Is your organization equipped with a SWOT analysis? If not, perhaps it is because you have never heard of it!
A SWOT analysis is a basic technique that is often used in strategic planning, improving company success, organizational development and identifying competitive advantage. Evaluating these four factors will help you make better decisions and keep your company on the road to success.
Start by conducting a brainstorming exercise with a group of individuals within your organization who are charged with the same or similar goals. Remember, a good SWOT analysis takes effort and the more you put into it, the better you will understand your company and how it operates today.

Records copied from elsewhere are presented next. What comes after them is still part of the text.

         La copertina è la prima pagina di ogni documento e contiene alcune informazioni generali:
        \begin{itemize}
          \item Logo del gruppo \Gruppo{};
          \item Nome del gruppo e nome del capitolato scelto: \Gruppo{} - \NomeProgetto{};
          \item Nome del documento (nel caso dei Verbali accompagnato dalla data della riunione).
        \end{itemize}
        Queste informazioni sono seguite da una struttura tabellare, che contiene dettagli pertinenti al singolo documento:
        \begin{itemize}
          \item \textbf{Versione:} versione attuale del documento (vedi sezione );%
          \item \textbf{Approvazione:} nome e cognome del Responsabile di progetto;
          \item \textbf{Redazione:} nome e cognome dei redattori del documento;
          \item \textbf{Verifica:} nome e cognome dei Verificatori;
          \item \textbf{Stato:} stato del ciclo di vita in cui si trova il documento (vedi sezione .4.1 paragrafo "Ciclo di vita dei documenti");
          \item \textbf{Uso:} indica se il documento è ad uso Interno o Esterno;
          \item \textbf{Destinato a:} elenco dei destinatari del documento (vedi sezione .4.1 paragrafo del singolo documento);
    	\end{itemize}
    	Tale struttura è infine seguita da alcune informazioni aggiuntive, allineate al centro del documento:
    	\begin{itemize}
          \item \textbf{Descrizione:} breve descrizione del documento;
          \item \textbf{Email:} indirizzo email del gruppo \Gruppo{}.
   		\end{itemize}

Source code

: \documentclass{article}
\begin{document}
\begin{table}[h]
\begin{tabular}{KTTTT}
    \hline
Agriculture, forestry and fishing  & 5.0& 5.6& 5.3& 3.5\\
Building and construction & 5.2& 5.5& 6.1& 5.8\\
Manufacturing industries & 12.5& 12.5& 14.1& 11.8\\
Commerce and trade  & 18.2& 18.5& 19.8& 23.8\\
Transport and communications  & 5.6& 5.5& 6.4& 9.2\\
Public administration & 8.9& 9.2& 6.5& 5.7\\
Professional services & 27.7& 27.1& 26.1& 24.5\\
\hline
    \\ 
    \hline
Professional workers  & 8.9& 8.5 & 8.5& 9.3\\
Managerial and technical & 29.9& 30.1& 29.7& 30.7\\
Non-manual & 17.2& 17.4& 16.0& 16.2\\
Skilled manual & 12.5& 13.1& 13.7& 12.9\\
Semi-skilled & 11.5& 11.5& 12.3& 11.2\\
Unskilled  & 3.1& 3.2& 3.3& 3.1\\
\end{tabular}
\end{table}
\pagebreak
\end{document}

STRENGTHS: First, write down the strengths of your company. What do you do well? What makes you better than your competitors? What do you have, or do, that sets you apart from your competition? Here are some things to consider:
- The size of similar companies in your industry
- Perception by clients of your products or service
- Perception in the industry of your “brand”

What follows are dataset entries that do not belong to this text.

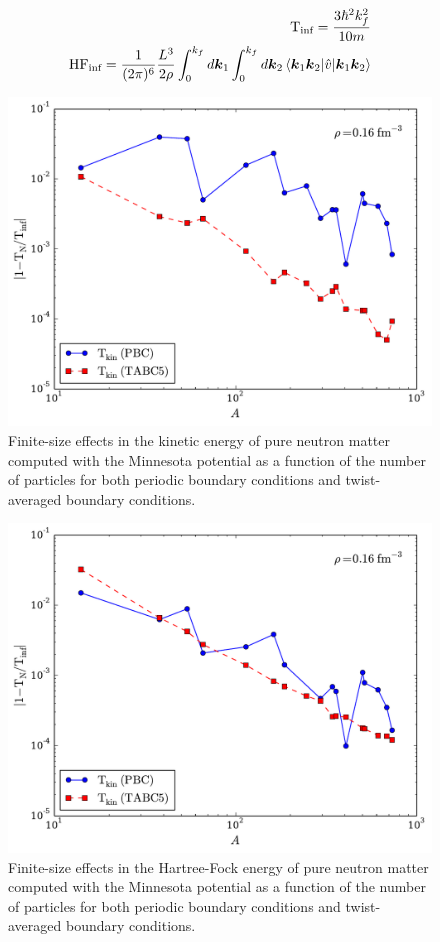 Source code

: \begin{align}
  \text{T}_{\text{inf}}=\frac{3\hbar^{2}k_{f}^{2}}{10m} \\
  \text{HF}_{\text{inf}}=\frac{1}{\mathop{(2\pi)^{6}}}\frac{L^{3}}{2\rho}\int_{0}^{k_{f}}d\vec{k}_{1}\int_{0}^{k_{f}}d\vec{k}_{2}\braket{\vec{k}_{1}\vec{k}_{2}|\hat{v}|\vec{k}_{1}\vec{k}_{2}}
\end{align}

\begin{figure}
  \includegraphics[width=\linewidth]{Chapter8-figures/fig3.pdf}
  \caption{Finite-size effects in the kinetic energy of pure neutron matter computed with the Minnesota potential as a function of the number of particles for both periodic boundary conditions and twist-averaged boundary conditions.}
  \label{fig:fig3}
\end{figure}

\begin{figure}
  \includegraphics[width=\linewidth]{Chapter8-figures/fig4.pdf}
  \caption{Finite-size effects in the Hartree-Fock energy of pure neutron matter computed with the Minnesota potential as a function of the number of particles for both periodic boundary conditions and twist-averaged boundary conditions.}
  \label{fig:fig4}
\end{figure}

- Advantages you have over your competitors
Accountability, integrity, strong staff loyalty, strong management team, outside-the-box problem solving, flexibility, camaraderie, sense of urgency, communication, always seeking best practices, moving employees to play to their strengths, respect for clients/one another, high energy, positive atmosphere, high level of client service and solid reputation in the industry.
WEAKNESSES: Now that you’ve determined how wonderful your company is, it’s time to look for the weaknesses. The same questions should be asked when looking for weaknesses. What do you do poorly, or not so well? What are other companies doing better? What is keeping you from greater success?
It’s important that you don’t gloss over this section. As a SWOT analysis is a brainstorming effort, don’t discount anything that comes to mind and don’t be afraid to point out a weakness because it may hurt someone’s feelings. If a weakness is perceived, list it. The weakness you fail to list could turn out to be the reason some aspect of the business turns out poorly or fails in the future.
Some areas of weakness to look for:
- Poor perception of your company’s brand
- Advantages other companies have
- Lack of management or other employee talent
Lack of automation, getting bogged down in minutia/cumbersome processes, managers doing staff level work, micromanagement, managers not asking for help until they are overwhelmed, need for measurement of employee work, i.e. quota system, disgruntled or unhappy employees.
OPPORTUNITIES: Let’s shift the focus to external factors when you look at opportunities. Try to identify areas of business you think your company should evaluate – opportunities to gain market share from competitors, and/or grow your market to include new customers.
In addition to external factors, opportunities within your company must also be considered. Can you streamline duplicate costs and/or move employees to different positions to play to their strengths? What kinds of things can you do better?
Some opportunities to look for:
- New markets for services
- Financial or legal trouble for competitors
- New technologies you could adopt
- Internal shifts to become more efficient
EXAMPLES: Empower employees to reach higher, maximize use of technologies, streamline activities between departments, analyze and reposition employees to play to their strengths, gain more business from existing clients, continue to stand out as being different your industry, cross-train employees, build your brand to attract both employees and clients.
THREATS: Finally, consider threats to your company. Again, threats can be internal as well as external. In fact, sometimes internal threats come first, which opens the door to external threats. Therefore, it’s very important to do a good threat analysis.
Internal threats aren’t usually classified as such, which could be a mistake. Any internal issue that is a threat to the well-being of your company should be evaluated alongside the external threats.
Some possible threats are:
- Internal inefficiencies
- Cash flow
- Technological advances in the industry (are you keeping pace?)
- Employee/department weaknesses
Leadership becoming divided, not living up to mission statement, managers becoming territorial, teamwork giving way to individual agendas, managers being overwhelmed/burned out, taking or continuing with business that is not profitable, not understanding the competition, falling behind in technology, maintaining employees who will not contribute to success, not managing aggressive growth well and failure to keep fees/prices competitive while still being highly profitable.
After you have completed these exercises, assign a leader within the organization to each category who will be responsible, along with their team, for maintaining it (such as Strengths); repairing it (such as Weaknesses); acting upon it (such as Opportunities); and guarding against it (such as Threats).
The group should then reconvene every six months to analyze the SWOT and revise it according to the reality it faces at that time.
Do you know what your company’s SWOT is? If not, now is the time to find out!